What is required:
The answer is the first line of the listing and every line after it through the one containing "接下来$T$组数据，对于每组数据：", exact, with pictures removed.

◆ ◆ ◆ ◆ ◆

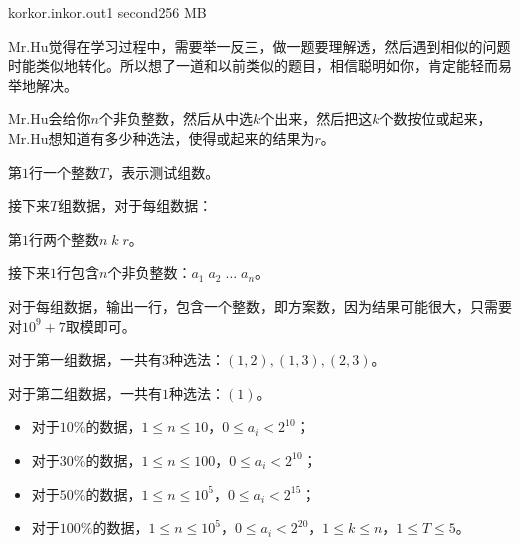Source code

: \documentclass[11pt,a4paper,oneside]{article}
\begin{document}
\begin{problem}{kor}{kor.in}{kor.out}{1 second}{256 MB}	
	
	Mr.Hu觉得在学习过程中，需要举一反三，做一题要理解透，然后遇到相似的问题时能类似地转化。所以想了一道和以前类似的题目，相信聪明如你，肯定能轻而易举地解决。
	
	Mr.Hu会给你$n$个非负整数，然后从中选$k$个出来，然后把这$k$个数按位或起来，Mr.Hu想知道有多少种选法，使得或起来的结果为$r$。
	
	\InputFile
	
	第$1$行一个整数$T$，表示测试组数。
	
	接下来$T$组数据，对于每组数据：
	
	第$1$行两个整数$n \; k \; r$。
	
	接下来$1$行包含$n$个非负整数：$a_1 \; a_2 \; \dots \; a_n$。
	
	\OutputFile
	
	对于每组数据，输出一行，包含一个整数，即方案数，因为结果可能很大，只需要对$10^9 + 7$取模即可。
	
	\Example
	
	\begin{example}
	\end{example}
	
	对于第一组数据，一共有$3$种选法：$(1,2),(1,3),(2,3)$。
	
	对于第二组数据，一共有$1$种选法：$(1)$。
	
	
	\Note
	
	\begin{itemize}
		\item 对于$10\%$的数据，$1 \leq n \leq 10$，$0 \leq a_i < 2^{10}$；
		\item 对于$30\%$的数据，$1 \leq n \leq 100$，$0 \leq a_i < 2^{10}$；
		\item 对于$50\%$的数据，$1 \leq n \leq 10^5$，$0 \leq a_i < 2^{15}$；
		\item 对于$100\%$的数据，$1 \leq n \leq 10^5$，$0 \leq a_i < 2^{20}$，$1 \leq k \leq n$，$1 \leq T \leq 5$。
	\end{itemize}
	
\end{problem}
\end{document}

◆ ◆ ◆ ◆ ◆

Response to the task:
Source code

: \documentclass[11pt,a4paper,oneside]{article}
\begin{document}
\begin{problem}{kor}{kor.in}{kor.out}{1 second}{256 MB}	
	
	Mr.Hu觉得在学习过程中，需要举一反三，做一题要理解透，然后遇到相似的问题时能类似地转化。所以想了一道和以前类似的题目，相信聪明如你，肯定能轻而易举地解决。
	
	Mr.Hu会给你$n$个非负整数，然后从中选$k$个出来，然后把这$k$个数按位或起来，Mr.Hu想知道有多少种选法，使得或起来的结果为$r$。
	
	\InputFile
	
	第$1$行一个整数$T$，表示测试组数。
	
	接下来$T$组数据，对于每组数据：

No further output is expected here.